*Work request*
Pictures aside, return all of the records exactly as they stand.

______________________________

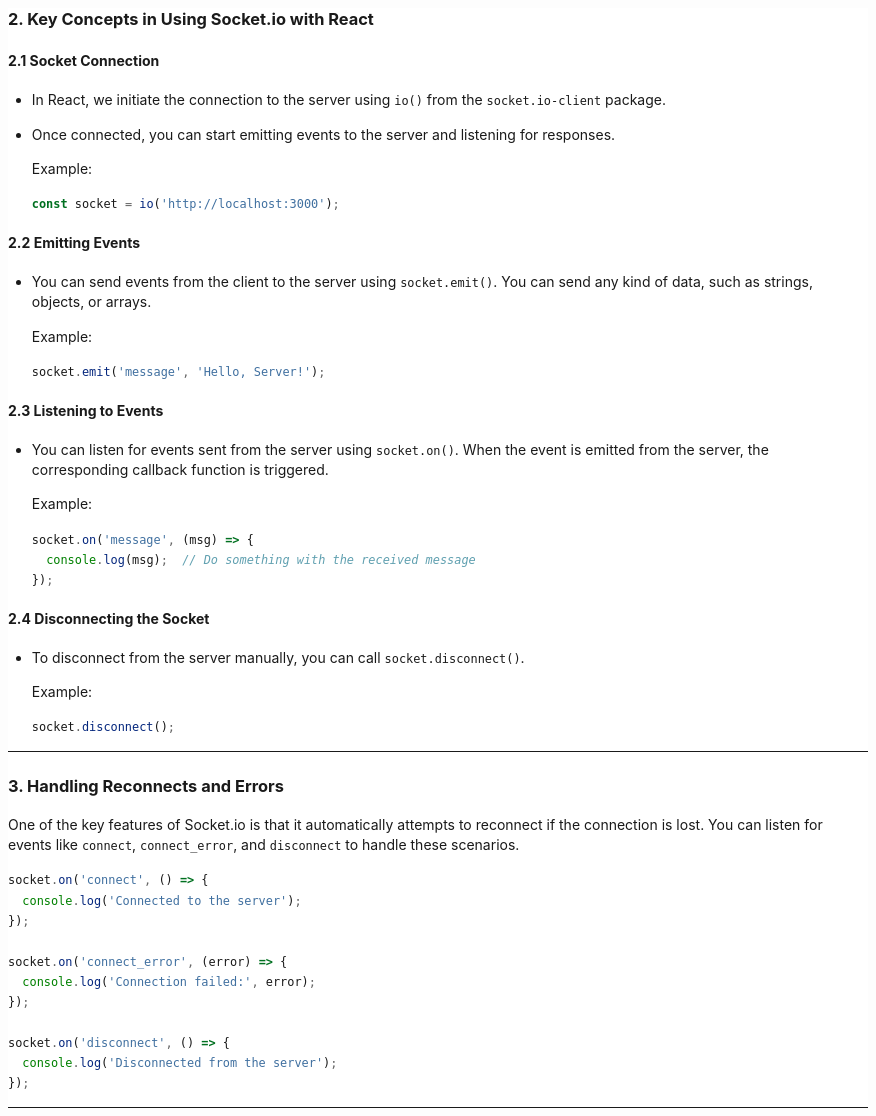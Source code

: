 
### 2. **Key Concepts in Using Socket.io with React**

#### **2.1 Socket Connection**
- In React, we initiate the connection to the server using `io()` from the `socket.io-client` package.
- Once connected, you can start emitting events to the server and listening for responses.
  
  Example:
  ```javascript
  const socket = io('http://localhost:3000');
  ```

#### **2.2 Emitting Events**
- You can send events from the client to the server using `socket.emit()`. You can send any kind of data, such as strings, objects, or arrays.

  Example:
  ```javascript
  socket.emit('message', 'Hello, Server!');
  ```

#### **2.3 Listening to Events**
- You can listen for events sent from the server using `socket.on()`. When the event is emitted from the server, the corresponding callback function is triggered.

  Example:
  ```javascript
  socket.on('message', (msg) => {
    console.log(msg);  // Do something with the received message
  });
  ```

#### **2.4 Disconnecting the Socket**
- To disconnect from the server manually, you can call `socket.disconnect()`.

  Example:
  ```javascript
  socket.disconnect();
  ```

---

### 3. **Handling Reconnects and Errors**

One of the key features of Socket.io is that it automatically attempts to reconnect if the connection is lost. You can listen for events like `connect`, `connect_error`, and `disconnect` to handle these scenarios.

```javascript
socket.on('connect', () => {
  console.log('Connected to the server');
});

socket.on('connect_error', (error) => {
  console.log('Connection failed:', error);
});

socket.on('disconnect', () => {
  console.log('Disconnected from the server');
});
```

---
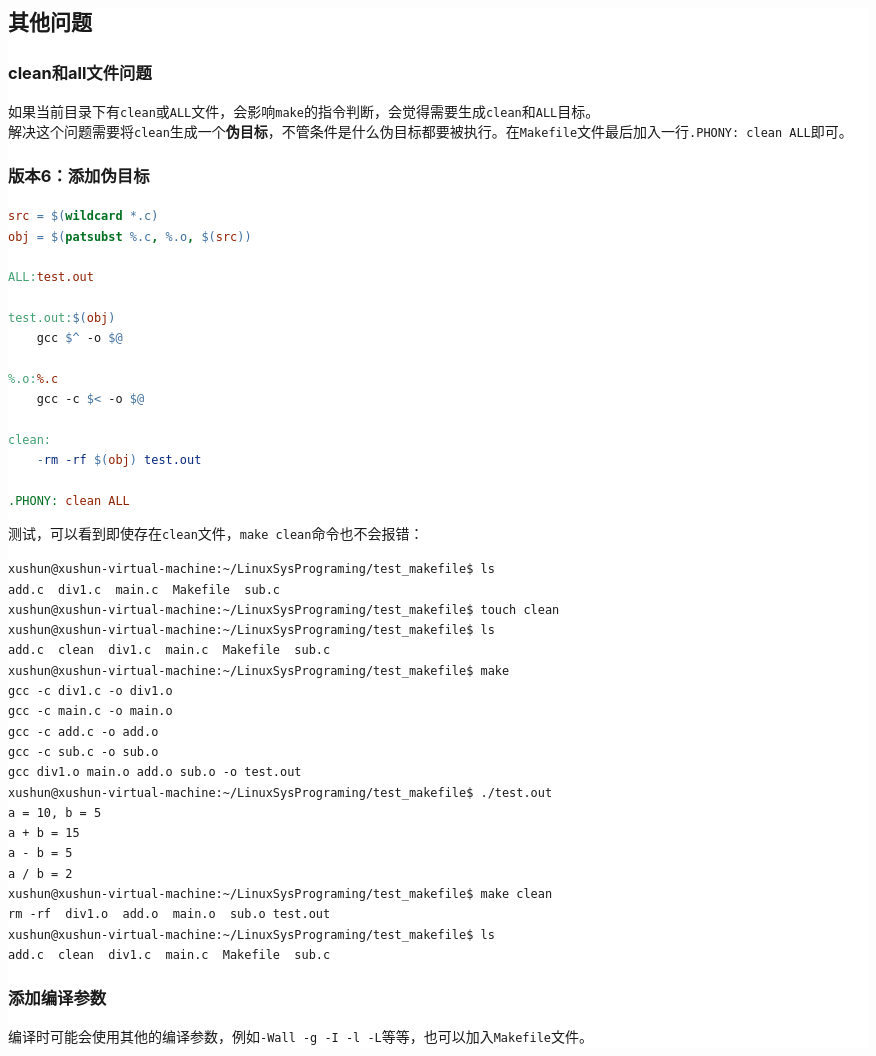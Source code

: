 ## 其他问题
### clean和all文件问题
如果当前目录下有`clean`或`ALL`文件，会影响`make`的指令判断，会觉得需要生成`clean`和`ALL`目标。  
解决这个问题需要将`clean`生成一个**伪目标**，不管条件是什么伪目标都要被执行。在`Makefile`文件最后加入一行`.PHONY: clean ALL`即可。

### 版本6：添加伪目标
```makefile
src = $(wildcard *.c)
obj = $(patsubst %.c, %.o, $(src))

ALL:test.out

test.out:$(obj)
	gcc $^ -o $@

%.o:%.c
	gcc -c $< -o $@

clean:
	-rm -rf $(obj) test.out

.PHONY: clean ALL
```
测试，可以看到即使存在`clean`文件，`make clean`命令也不会报错：  
```console
xushun@xushun-virtual-machine:~/LinuxSysPrograming/test_makefile$ ls
add.c  div1.c  main.c  Makefile  sub.c
xushun@xushun-virtual-machine:~/LinuxSysPrograming/test_makefile$ touch clean
xushun@xushun-virtual-machine:~/LinuxSysPrograming/test_makefile$ ls
add.c  clean  div1.c  main.c  Makefile  sub.c
xushun@xushun-virtual-machine:~/LinuxSysPrograming/test_makefile$ make
gcc -c div1.c -o div1.o
gcc -c main.c -o main.o
gcc -c add.c -o add.o
gcc -c sub.c -o sub.o
gcc div1.o main.o add.o sub.o -o test.out
xushun@xushun-virtual-machine:~/LinuxSysPrograming/test_makefile$ ./test.out
a = 10, b = 5
a + b = 15
a - b = 5
a / b = 2
xushun@xushun-virtual-machine:~/LinuxSysPrograming/test_makefile$ make clean
rm -rf  div1.o  add.o  main.o  sub.o test.out
xushun@xushun-virtual-machine:~/LinuxSysPrograming/test_makefile$ ls
add.c  clean  div1.c  main.c  Makefile  sub.c
```

### 添加编译参数
编译时可能会使用其他的编译参数，例如`-Wall -g -I -l -L`等等，也可以加入`Makefile`文件。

______________________________

*Task output*
Source code

: 
### 2. **Key Concepts in Using Socket.io with React**

#### **2.1 Socket Connection**
- In React, we initiate the connection to the server using `io()` from the `socket.io-client` package.
- Once connected, you can start emitting events to the server and listening for responses.
  
  Example:
  ```javascript
  const socket = io('http://localhost:3000');
  ```

#### **2.2 Emitting Events**
- You can send events from the client to the server using `socket.emit()`. You can send any kind of data, such as strings, objects, or arrays.

  Example:
  ```javascript
  socket.emit('message', 'Hello, Server!');
  ```

#### **2.3 Listening to Events**
- You can listen for events sent from the server using `socket.on()`. When the event is emitted from the server, the corresponding callback function is triggered.

  Example:
  ```javascript
  socket.on('message', (msg) => {
    console.log(msg);  // Do something with the received message
  });
  ```

#### **2.4 Disconnecting the Socket**
- To disconnect from the server manually, you can call `socket.disconnect()`.

  Example:
  ```javascript
  socket.disconnect();
  ```

---

### 3. **Handling Reconnects and Errors**

One of the key features of Socket.io is that it automatically attempts to reconnect if the connection is lost. You can listen for events like `connect`, `connect_error`, and `disconnect` to handle these scenarios.

```javascript
socket.on('connect', () => {
  console.log('Connected to the server');
});

socket.on('connect_error', (error) => {
  console.log('Connection failed:', error);
});

socket.on('disconnect', () => {
  console.log('Disconnected from the server');
});
```

---
Source code

: ## 其他问题
### clean和all文件问题
如果当前目录下有`clean`或`ALL`文件，会影响`make`的指令判断，会觉得需要生成`clean`和`ALL`目标。  
解决这个问题需要将`clean`生成一个**伪目标**，不管条件是什么伪目标都要被执行。在`Makefile`文件最后加入一行`.PHONY: clean ALL`即可。

### 版本6：添加伪目标
```makefile
src = $(wildcard *.c)
obj = $(patsubst %.c, %.o, $(src))

ALL:test.out

test.out:$(obj)
	gcc $^ -o $@

%.o:%.c
	gcc -c $< -o $@

clean:
	-rm -rf $(obj) test.out

.PHONY: clean ALL
```
测试，可以看到即使存在`clean`文件，`make clean`命令也不会报错：  
```console
xushun@xushun-virtual-machine:~/LinuxSysPrograming/test_makefile$ ls
add.c  div1.c  main.c  Makefile  sub.c
xushun@xushun-virtual-machine:~/LinuxSysPrograming/test_makefile$ touch clean
xushun@xushun-virtual-machine:~/LinuxSysPrograming/test_makefile$ ls
add.c  clean  div1.c  main.c  Makefile  sub.c
xushun@xushun-virtual-machine:~/LinuxSysPrograming/test_makefile$ make
gcc -c div1.c -o div1.o
gcc -c main.c -o main.o
gcc -c add.c -o add.o
gcc -c sub.c -o sub.o
gcc div1.o main.o add.o sub.o -o test.out
xushun@xushun-virtual-machine:~/LinuxSysPrograming/test_makefile$ ./test.out
a = 10, b = 5
a + b = 15
a - b = 5
a / b = 2
xushun@xushun-virtual-machine:~/LinuxSysPrograming/test_makefile$ make clean
rm -rf  div1.o  add.o  main.o  sub.o test.out
xushun@xushun-virtual-machine:~/LinuxSysPrograming/test_makefile$ ls
add.c  clean  div1.c  main.c  Makefile  sub.c
```

### 添加编译参数
编译时可能会使用其他的编译参数，例如`-Wall -g -I -l -L`等等，也可以加入`Makefile`文件。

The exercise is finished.